Sauf que chez certaines personnes, la maladie évolue toutefois vers une atteinte des poumons. C’est alors qu’on voit apparaître de la toux, un essoufflement important, une baisse de l’oxygène, menant souvent jusqu’à un état de choc.
Le mécanisme n’est pas celui d’une pneumonie classique avec du pus dans les poumons, plutôt une fuite de liquide provenant des petits vaisseaux sanguins, qui passe ensuite dans les poumons, ce qui provoque alors un œdème (enflure) grave et une impossibilité d’oxygéner suffisamment les tissus.
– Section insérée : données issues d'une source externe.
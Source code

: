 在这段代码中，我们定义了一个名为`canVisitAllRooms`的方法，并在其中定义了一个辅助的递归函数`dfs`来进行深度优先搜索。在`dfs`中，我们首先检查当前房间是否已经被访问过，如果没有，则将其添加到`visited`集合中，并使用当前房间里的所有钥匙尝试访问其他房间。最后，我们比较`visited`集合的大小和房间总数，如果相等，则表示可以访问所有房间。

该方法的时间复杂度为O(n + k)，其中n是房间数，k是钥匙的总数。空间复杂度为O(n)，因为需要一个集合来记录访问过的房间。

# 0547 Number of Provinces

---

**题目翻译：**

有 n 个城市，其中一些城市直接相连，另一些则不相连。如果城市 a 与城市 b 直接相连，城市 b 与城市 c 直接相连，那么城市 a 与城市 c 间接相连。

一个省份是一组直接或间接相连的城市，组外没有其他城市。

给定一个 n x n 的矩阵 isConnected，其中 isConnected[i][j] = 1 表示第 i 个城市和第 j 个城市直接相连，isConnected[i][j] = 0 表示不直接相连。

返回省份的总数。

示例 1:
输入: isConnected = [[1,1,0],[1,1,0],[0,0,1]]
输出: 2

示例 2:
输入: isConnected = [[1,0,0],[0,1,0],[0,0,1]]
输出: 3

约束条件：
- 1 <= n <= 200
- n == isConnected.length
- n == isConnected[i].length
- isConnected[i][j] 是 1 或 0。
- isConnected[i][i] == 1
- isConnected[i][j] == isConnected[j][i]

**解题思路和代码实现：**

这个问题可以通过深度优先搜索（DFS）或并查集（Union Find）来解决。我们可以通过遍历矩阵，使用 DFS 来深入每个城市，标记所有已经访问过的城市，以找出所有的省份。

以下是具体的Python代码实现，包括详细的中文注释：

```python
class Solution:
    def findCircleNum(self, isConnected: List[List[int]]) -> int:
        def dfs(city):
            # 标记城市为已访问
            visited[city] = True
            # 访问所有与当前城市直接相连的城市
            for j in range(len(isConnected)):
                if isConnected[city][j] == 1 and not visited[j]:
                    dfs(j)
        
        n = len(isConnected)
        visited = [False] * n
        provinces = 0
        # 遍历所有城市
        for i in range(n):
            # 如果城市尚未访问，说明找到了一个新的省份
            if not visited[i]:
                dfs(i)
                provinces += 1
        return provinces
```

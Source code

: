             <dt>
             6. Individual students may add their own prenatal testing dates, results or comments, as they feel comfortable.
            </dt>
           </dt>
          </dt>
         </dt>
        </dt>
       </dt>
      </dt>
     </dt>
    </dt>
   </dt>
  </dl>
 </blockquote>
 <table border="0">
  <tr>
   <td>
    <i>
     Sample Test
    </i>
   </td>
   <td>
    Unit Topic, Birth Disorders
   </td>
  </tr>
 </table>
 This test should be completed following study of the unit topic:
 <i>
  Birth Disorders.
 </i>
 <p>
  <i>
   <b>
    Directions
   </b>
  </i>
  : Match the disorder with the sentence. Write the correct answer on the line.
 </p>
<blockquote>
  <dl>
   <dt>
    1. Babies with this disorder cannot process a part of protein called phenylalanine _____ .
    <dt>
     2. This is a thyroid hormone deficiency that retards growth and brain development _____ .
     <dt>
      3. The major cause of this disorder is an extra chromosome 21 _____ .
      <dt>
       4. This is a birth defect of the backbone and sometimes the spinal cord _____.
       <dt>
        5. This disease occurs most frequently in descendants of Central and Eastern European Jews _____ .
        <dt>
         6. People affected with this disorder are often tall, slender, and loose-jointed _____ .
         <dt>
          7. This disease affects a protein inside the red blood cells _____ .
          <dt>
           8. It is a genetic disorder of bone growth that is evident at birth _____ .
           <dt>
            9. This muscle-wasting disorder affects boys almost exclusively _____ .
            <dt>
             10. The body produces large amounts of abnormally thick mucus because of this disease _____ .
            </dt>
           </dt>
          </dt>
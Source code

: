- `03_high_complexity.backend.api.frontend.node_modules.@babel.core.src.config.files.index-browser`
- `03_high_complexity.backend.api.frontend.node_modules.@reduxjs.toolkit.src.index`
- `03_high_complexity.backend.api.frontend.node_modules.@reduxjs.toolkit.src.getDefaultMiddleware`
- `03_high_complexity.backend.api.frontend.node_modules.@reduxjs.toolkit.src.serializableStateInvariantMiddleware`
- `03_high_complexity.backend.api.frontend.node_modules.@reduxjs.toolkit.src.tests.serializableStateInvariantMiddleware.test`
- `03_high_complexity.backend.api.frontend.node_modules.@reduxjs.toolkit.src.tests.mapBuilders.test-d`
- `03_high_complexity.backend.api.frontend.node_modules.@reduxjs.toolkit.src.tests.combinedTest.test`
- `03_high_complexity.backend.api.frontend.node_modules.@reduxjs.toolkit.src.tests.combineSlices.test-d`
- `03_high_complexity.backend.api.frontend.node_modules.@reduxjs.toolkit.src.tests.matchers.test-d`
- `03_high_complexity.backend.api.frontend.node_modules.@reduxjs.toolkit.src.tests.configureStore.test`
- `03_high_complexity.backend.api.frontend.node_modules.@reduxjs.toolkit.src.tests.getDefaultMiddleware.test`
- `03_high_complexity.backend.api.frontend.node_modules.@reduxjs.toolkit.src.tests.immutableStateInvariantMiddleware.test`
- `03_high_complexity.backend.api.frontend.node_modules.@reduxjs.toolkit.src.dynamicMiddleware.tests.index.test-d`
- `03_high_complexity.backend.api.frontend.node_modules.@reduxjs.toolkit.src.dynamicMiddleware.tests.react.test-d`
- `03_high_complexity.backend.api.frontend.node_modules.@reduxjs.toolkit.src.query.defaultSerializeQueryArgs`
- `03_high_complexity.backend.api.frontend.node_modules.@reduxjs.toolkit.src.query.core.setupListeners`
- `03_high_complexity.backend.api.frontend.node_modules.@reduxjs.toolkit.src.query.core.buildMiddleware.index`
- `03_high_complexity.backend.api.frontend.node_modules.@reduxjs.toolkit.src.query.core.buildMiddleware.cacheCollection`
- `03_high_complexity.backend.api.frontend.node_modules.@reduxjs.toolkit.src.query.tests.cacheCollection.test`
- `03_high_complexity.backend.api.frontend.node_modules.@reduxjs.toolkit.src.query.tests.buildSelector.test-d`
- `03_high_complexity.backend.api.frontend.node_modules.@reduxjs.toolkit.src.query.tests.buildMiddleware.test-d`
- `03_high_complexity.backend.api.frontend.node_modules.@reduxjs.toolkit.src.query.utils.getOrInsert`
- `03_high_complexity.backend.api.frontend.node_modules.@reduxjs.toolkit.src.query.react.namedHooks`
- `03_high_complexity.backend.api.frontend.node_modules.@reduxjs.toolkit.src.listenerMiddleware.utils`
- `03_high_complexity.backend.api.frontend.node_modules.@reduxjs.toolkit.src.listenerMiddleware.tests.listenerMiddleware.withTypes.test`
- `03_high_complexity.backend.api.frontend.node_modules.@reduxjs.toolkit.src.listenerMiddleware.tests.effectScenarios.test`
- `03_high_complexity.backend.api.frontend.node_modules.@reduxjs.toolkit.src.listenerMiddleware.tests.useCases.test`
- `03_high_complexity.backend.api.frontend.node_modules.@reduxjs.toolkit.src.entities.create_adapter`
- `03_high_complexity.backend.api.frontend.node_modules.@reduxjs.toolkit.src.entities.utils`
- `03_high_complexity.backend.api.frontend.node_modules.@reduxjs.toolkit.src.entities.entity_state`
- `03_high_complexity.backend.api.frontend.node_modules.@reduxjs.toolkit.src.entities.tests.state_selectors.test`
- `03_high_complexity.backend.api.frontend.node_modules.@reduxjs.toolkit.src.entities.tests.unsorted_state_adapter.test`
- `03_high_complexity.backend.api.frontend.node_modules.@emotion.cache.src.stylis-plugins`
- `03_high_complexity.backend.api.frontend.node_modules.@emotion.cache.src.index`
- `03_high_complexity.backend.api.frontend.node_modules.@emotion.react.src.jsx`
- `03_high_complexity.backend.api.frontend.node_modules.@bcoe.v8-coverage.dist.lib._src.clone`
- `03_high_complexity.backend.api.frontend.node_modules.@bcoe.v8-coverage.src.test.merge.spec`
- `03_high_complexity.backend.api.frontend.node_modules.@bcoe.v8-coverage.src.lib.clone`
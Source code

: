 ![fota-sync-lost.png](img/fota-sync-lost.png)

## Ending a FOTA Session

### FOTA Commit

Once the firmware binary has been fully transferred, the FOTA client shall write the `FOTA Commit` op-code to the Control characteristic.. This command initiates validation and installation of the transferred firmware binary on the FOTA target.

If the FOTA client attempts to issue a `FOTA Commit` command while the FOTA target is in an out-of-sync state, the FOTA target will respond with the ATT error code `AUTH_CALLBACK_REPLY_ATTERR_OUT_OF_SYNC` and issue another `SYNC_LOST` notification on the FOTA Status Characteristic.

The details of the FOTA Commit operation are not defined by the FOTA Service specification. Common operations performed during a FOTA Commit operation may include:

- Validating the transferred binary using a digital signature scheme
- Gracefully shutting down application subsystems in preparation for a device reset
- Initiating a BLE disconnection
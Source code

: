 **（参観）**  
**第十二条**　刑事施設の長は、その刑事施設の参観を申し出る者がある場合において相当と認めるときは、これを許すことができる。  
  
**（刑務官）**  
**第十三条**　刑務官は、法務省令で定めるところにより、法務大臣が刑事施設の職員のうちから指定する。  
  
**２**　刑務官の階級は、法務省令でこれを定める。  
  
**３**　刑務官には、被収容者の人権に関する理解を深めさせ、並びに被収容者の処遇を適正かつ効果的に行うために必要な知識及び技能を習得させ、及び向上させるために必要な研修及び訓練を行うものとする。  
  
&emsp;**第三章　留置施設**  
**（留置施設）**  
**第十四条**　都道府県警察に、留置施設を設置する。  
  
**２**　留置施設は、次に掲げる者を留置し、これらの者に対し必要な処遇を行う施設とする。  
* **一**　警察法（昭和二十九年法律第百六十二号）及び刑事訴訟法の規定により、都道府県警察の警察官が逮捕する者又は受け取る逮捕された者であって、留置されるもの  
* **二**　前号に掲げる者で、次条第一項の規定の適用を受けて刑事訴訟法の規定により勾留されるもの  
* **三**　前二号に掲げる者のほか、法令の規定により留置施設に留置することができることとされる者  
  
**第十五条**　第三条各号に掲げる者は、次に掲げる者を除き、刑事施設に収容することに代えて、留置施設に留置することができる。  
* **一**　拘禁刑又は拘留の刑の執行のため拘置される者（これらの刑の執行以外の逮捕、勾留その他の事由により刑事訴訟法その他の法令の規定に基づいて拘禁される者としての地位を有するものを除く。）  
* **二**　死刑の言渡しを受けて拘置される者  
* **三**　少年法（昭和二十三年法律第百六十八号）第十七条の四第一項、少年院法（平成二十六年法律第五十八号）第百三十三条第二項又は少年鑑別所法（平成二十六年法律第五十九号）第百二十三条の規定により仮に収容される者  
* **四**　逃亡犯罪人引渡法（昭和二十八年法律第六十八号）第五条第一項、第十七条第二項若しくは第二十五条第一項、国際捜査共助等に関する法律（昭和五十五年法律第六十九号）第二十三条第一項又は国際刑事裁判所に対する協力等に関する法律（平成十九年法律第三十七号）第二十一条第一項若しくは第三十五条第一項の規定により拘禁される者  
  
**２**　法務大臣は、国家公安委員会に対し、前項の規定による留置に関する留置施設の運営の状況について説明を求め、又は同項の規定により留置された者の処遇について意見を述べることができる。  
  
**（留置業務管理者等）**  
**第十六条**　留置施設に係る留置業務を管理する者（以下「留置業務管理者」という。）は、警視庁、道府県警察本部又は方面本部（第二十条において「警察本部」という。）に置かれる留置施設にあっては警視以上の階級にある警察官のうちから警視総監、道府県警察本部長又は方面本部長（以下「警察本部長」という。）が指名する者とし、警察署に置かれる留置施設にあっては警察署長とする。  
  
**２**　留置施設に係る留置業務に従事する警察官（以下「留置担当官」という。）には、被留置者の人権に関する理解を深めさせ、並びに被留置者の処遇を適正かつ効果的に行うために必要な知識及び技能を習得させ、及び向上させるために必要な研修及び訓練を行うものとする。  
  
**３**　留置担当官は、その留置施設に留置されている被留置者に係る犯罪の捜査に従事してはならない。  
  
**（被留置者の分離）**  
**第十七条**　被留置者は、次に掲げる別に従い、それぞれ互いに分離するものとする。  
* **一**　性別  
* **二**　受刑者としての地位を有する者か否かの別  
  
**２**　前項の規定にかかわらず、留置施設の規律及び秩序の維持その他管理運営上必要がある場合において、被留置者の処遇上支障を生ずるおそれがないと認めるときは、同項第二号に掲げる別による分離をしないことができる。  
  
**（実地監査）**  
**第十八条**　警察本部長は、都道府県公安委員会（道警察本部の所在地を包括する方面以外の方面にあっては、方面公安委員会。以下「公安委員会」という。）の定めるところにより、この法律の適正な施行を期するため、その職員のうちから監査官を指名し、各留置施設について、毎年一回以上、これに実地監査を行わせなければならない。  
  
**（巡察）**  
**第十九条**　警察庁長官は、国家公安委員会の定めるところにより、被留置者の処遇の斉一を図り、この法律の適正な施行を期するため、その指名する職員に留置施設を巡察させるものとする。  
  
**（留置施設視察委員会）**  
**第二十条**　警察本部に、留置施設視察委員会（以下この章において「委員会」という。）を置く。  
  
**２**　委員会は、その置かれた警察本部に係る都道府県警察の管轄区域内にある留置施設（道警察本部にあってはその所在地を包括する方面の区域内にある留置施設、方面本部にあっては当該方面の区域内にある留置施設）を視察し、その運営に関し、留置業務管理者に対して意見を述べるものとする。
Il n’existe pas de traitement spécifique pour la forme pulmonaire sévère, sinon le soutien respiratoire, qui doit être débuté rapidement en milieu hospitalier. Les patients doivent alors être traités aux soins intensifs avec oxygène ou même une ventilation mécanique.
Certains médicaments permettent de maintenir la pression artérielle et, parfois, des technologies avancées, comme l’ECMO (appareil d’oxygénation et de circulation extra-corporelle du sang) sont indiquées, quand plus rien ne fonctionne.
Peu contagieux
Heureusement, l’hantavirus n’est pas un virus contagieux comme la COVID, l’influenza ou la rougeole. La grande majorité des infections surviennent plutôt par contact direct avec un environnement contaminé par des rongeurs.
Sur un navire, le risque augmente surtout parce qu’il peut y avoir une source commune d’exposition, comme un secteur vicié, des denrées ou des espaces où des rongeurs auraient circulé. Le confinement des passagers ne signifie donc pas que le virus ne se propage de personne à personne.
Il existe tout de même une exception, soit l’Hantavirus Andes, retrouvé surtout en Amérique du Sud et associé à une certaine transmission entre humains, surtout lors de contacts rapprochés.
Se protéger
La prévention repose sur des gestes simples, comme d’éviter les contacts avec les rongeurs, de garder les aliments bien protégés, de colmater les ouvertures dans les bâtiments, et de nettoyer prudemment les endroits où il peut y avoir des excréments de souris.
Il faut s’abstenir de balayer à sec ou de passer l’aspirateur dans un lieu potentiellement contaminé ; mieux vaut ventiler, humidifier avec un désinfectant, porter des gants et, dans les situations à risque, un masque N95.
Sans rien banaliser, parce que l’infection peut être grave, ce virus n’est donc pas nouveau, les cas demeurent rares, et il est peu ou pas contagieux entre humains. Le risque pour la population générale est minime.
Mais je compatis évidemment avec les 149 passagers en quarantaine à bord du navire, de même qu’avec les personnes malades et les familles éprouvées, en espérant que le tout se termine bientôt et sans nouveau décès.